Por Rafael Félix
En un duelo que prometía chispazos de clase mundial, pero que terminó siendo un ajedrez táctico, las selecciones de México y Portugal empataron 0-0 este sábado en el Estadio Azteca (ahora Estadio Banorte). El encuentro, servido como plato fuerte de la preparación rumbo al Mundial 2026, dejó sensaciones agridulces para la afición local.
El equipo dirigido por Javier Aguirre saltó a la cancha con una consigna clara: orden defensivo. Ante una Portugal que llegó mermada por la ausencia de su capitán y referente histórico, Cristiano Ronaldo (fuera por una lesión muscular de último momento), el «Tri» logró neutralizar las bandas y cerrar los espacios ante el cuadro luso.

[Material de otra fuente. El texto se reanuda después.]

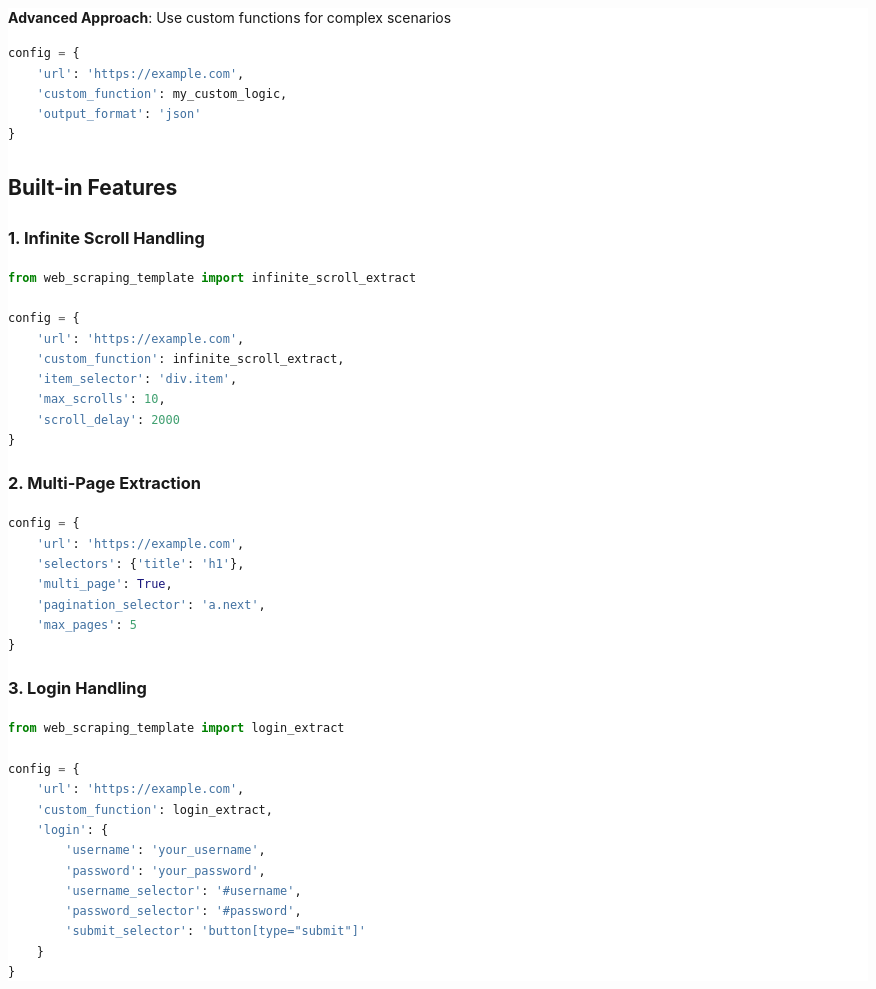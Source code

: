 **Advanced Approach**: Use custom functions for complex scenarios
```python
config = {
    'url': 'https://example.com',
    'custom_function': my_custom_logic,
    'output_format': 'json'
}
```

## Built-in Features

### 1. Infinite Scroll Handling
```python
from web_scraping_template import infinite_scroll_extract

config = {
    'url': 'https://example.com',
    'custom_function': infinite_scroll_extract,
    'item_selector': 'div.item',
    'max_scrolls': 10,
    'scroll_delay': 2000
}
```

### 2. Multi-Page Extraction
```python
config = {
    'url': 'https://example.com',
    'selectors': {'title': 'h1'},
    'multi_page': True,
    'pagination_selector': 'a.next',
    'max_pages': 5
}
```

### 3. Login Handling
```python
from web_scraping_template import login_extract

config = {
    'url': 'https://example.com',
    'custom_function': login_extract,
    'login': {
        'username': 'your_username',
        'password': 'your_password',
        'username_selector': '#username',
        'password_selector': '#password',
        'submit_selector': 'button[type="submit"]'
    }
}
```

Aunque Portugal mantuvo la posesión del esférico durante gran parte del primer tiempo, la zaga mexicana liderada por un sólido Johan Vásquez evitó el peligro en su área. La segunda mitad mantuvo la tónica de respeto mutuo hasta los minutos finales, cuando el cansancio abrió las líneas en ambos conjuntos.
Al minuto 81, el estadio entero se levantó de sus asientos: Julián Quiñones desbordó por la banda izquierda y mandó un centro preciso al corazón del área. Armando González, el joven delantero que atraviesa un gran momento, se encontró solo frente al arco, pero su remate de cabeza no concretó el gol ante la afición del Tri que se quedó con las ganas de gritar el tanto.
Con este resultado, la Selección Mexicana extiende su racha de imbatibilidad en casa, la cual data desde 2013, pero mantiene una estadística negativa: México sigue sin poder vencer a Portugal en seis enfrentamientos históricos (3 derrotas y 3 empates). El proceso de Aguirre suma una prueba de fuego superada en cuanto a resistencia, pero deja dudas sobre la contundencia ofensiva.